Boston bombing survivor Heather Abbott: Amputation was ‘best-case scenario’

An incredibly poised and positive Boston Marathon bombing survivor, Heather Abbott, told reporters Thursday she's "overwhelmed" by the outpouring of support she's received after having her leg amputated below the knee. Abbott was injured by one of the shrapnel-packed bombs set off in the attack, which wounded more than 200 and killed three people. At least 14 of the wounded have had amputations.

"I'm overwhelmed by the amount of support and patience and just general interest in caring [about] my situation by my friends and my family and by people I don't even know," Abbott said at a press conference at Brigham & Women's Hospital in Boston Thursday afternoon.

Abbott, from Newport, R.I., said she and her friends were in Boston for their annual tradition of attending a Red Sox game. She described waiting in line to get into a bar on Boylston Street with two of her friends on April 15 when she heard the first explosion go off.
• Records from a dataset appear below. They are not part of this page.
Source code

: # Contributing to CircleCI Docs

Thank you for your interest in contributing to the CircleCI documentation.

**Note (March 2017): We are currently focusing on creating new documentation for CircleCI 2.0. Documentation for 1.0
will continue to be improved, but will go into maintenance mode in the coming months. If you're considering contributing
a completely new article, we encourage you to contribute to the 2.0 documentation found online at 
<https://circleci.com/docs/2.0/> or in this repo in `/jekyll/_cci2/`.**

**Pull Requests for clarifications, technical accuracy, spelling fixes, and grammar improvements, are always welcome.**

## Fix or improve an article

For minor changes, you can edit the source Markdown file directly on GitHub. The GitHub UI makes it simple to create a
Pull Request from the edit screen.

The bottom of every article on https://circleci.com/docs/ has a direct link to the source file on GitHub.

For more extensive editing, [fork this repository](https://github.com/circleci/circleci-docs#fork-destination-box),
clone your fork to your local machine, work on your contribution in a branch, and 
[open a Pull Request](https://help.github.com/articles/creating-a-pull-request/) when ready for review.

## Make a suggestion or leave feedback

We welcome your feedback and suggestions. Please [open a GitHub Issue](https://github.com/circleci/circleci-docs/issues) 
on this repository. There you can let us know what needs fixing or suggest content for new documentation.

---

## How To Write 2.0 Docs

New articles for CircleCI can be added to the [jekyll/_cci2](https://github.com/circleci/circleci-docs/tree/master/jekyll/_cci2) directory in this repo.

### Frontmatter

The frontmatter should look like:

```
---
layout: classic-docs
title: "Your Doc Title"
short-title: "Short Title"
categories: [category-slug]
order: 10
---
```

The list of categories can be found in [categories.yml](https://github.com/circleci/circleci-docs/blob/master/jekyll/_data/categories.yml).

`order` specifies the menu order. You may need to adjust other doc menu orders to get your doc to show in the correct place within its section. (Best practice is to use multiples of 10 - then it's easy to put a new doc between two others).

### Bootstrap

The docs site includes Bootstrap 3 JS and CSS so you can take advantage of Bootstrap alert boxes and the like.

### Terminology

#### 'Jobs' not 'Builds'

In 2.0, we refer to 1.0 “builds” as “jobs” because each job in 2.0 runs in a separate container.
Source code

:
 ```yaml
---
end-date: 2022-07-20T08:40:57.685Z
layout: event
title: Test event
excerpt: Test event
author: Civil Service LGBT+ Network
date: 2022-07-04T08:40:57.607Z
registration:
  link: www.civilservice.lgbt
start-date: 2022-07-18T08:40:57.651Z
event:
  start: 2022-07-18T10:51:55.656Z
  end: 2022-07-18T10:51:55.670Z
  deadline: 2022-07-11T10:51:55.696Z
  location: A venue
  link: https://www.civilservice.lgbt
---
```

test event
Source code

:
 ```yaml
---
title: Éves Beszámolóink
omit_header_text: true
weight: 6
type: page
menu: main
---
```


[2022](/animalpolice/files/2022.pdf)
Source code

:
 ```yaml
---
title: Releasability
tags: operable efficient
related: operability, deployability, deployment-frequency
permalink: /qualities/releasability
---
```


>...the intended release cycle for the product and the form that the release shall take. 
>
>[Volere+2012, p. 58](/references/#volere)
Seconds later, the force of the second explosion blew her into the bar.

"I was on the ground, everybody was running to the back of the bar," Abbott recalled. "I felt like my foot was on fire; I knew I couldn't stand up. I didn't know what to do. I was just screaming, 'Somebody please help me.' I remember thinking, 'Who is going to help me? Everybody is running for their lives.'"

But to Abbott's surprise, a woman rushed in and tried to drag her out of the bar. A man she identified as Matt Chatham then carried her to an ambulance. "I'm actually supposed to meet him at some point, so I'm really looking forward to that," Abbott said of her rescuer.

The 38-year-old's doctor, Eric Bluman, said he believes she will be able to walk with the help of a prosthetic after months of rehabilitation. Abbott said she's hopeful she can do Zumba classes and go running again after her recovery. She agreed to an amputation because it was the "best-case scenario." If doctors had opted to save her foot, it would most likely never have fully healed, she said. Abbott said various foundations and groups have offered to help her pay for the care.

She also said she at first wondered what might have happened if she had not gone to Boston that day or had arrived at the bar five minutes earlier or later, but that she has stopped entertaining such thoughts.

"It's so hard for me to focus on anything negative," she said. "I try not to dwell on it. ... This is the situation I'm faced with. It's not going to change."